Records supplied =>
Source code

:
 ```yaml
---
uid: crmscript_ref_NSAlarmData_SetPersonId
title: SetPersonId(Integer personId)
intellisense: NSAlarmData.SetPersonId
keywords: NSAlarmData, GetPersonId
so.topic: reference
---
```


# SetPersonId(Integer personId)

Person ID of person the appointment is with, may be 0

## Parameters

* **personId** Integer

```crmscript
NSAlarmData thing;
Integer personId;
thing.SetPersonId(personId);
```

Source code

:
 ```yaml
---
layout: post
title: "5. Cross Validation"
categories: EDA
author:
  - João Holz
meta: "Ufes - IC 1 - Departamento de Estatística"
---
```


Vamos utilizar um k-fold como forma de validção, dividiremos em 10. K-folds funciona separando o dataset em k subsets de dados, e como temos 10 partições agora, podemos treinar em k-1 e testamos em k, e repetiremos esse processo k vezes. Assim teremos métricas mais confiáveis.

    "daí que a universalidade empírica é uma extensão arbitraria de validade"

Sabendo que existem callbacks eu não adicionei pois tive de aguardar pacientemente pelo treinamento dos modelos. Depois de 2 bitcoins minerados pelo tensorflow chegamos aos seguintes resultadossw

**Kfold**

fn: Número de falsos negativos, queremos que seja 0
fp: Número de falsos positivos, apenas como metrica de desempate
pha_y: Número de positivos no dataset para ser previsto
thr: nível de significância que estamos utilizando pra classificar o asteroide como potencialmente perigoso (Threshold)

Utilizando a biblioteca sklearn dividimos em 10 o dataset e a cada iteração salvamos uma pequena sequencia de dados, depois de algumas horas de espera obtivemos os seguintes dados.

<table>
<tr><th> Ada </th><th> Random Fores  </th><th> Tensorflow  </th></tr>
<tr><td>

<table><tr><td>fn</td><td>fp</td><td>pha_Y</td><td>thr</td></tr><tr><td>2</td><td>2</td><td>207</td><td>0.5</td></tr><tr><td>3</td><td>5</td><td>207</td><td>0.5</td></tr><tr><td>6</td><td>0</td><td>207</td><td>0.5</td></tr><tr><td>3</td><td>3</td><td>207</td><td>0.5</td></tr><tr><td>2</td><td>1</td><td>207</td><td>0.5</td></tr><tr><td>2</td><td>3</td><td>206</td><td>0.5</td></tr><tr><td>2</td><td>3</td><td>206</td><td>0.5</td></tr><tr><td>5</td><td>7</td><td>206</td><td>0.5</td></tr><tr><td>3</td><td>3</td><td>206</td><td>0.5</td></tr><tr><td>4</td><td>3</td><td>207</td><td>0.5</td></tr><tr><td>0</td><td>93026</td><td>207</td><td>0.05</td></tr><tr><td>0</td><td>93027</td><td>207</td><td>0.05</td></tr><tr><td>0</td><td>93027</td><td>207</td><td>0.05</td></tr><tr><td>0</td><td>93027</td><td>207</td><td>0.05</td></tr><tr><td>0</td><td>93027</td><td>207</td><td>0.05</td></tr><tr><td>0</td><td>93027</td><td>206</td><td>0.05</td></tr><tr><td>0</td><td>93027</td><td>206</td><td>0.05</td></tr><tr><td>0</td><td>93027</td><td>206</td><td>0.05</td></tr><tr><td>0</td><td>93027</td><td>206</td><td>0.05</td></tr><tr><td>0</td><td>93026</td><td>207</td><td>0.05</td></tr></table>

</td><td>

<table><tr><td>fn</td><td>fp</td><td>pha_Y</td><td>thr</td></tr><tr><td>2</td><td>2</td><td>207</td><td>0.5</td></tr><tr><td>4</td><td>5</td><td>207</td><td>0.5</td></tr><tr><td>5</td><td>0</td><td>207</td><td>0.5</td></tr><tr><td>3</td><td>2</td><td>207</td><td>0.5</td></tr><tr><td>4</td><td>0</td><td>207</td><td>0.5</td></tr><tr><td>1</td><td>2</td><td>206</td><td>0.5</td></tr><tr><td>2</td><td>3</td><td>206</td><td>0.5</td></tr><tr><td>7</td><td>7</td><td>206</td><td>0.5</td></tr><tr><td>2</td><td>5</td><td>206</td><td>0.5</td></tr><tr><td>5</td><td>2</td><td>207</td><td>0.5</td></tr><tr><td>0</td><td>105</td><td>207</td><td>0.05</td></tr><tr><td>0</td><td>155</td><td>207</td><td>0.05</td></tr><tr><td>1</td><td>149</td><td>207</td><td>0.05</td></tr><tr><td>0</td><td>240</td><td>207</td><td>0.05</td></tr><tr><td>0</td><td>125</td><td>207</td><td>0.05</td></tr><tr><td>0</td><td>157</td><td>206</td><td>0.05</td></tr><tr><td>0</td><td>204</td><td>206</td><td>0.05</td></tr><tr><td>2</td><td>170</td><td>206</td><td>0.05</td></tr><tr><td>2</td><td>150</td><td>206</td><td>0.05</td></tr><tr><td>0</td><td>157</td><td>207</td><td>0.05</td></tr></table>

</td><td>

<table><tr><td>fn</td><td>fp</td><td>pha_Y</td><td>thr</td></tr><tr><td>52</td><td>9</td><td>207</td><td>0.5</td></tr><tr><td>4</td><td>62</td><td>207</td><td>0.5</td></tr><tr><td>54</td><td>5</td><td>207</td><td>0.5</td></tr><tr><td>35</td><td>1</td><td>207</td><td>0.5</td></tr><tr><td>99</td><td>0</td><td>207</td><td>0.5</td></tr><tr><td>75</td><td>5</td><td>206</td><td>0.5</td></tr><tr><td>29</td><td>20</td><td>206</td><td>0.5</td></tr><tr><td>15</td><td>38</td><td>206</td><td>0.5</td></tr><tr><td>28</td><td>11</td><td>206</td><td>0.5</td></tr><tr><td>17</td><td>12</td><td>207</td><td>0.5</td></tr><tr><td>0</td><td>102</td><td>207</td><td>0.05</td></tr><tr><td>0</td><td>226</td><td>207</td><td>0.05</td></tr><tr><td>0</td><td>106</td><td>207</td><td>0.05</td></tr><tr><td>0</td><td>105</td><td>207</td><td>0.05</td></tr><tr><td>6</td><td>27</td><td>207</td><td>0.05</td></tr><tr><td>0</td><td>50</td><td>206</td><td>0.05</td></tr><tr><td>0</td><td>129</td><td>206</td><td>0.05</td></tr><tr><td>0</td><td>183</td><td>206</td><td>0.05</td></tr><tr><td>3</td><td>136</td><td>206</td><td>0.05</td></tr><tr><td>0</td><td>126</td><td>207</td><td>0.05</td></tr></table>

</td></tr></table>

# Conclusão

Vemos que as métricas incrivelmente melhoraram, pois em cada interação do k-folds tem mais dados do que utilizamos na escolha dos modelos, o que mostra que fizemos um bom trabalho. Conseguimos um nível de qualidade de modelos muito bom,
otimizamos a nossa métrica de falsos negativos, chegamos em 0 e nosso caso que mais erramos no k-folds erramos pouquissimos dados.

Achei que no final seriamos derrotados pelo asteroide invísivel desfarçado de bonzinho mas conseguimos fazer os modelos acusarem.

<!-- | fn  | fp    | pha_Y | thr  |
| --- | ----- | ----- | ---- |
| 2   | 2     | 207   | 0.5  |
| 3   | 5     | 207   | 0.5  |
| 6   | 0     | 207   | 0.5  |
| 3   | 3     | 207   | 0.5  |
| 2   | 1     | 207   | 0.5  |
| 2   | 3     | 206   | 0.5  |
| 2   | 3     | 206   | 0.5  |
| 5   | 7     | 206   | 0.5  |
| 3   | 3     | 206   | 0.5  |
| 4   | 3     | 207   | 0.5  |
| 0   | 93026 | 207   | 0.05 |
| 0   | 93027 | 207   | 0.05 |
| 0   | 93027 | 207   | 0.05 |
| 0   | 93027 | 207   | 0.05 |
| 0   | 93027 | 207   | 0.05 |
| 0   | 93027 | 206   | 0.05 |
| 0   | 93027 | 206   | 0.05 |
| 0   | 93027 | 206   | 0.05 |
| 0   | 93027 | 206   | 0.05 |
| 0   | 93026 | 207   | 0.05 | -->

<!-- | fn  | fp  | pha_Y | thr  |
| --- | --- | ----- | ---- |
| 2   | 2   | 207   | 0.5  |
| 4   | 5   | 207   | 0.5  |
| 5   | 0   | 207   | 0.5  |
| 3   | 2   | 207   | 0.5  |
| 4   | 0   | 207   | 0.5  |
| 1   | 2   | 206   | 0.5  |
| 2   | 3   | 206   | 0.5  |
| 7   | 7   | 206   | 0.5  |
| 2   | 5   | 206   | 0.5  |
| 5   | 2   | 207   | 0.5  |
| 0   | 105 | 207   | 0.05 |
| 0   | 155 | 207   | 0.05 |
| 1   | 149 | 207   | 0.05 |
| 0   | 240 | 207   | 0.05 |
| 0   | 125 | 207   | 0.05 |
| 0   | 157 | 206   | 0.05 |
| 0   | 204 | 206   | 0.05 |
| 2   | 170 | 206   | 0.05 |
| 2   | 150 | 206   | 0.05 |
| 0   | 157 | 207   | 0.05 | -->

Problem requirements => Among the lines above, which contain the word "Número"? Copy every one.

Written reply =>
fn: Número de falsos negativos, queremos que seja 0
fp: Número de falsos positivos, apenas como metrica de desempate
pha_y: Número de positivos no dataset para ser previsto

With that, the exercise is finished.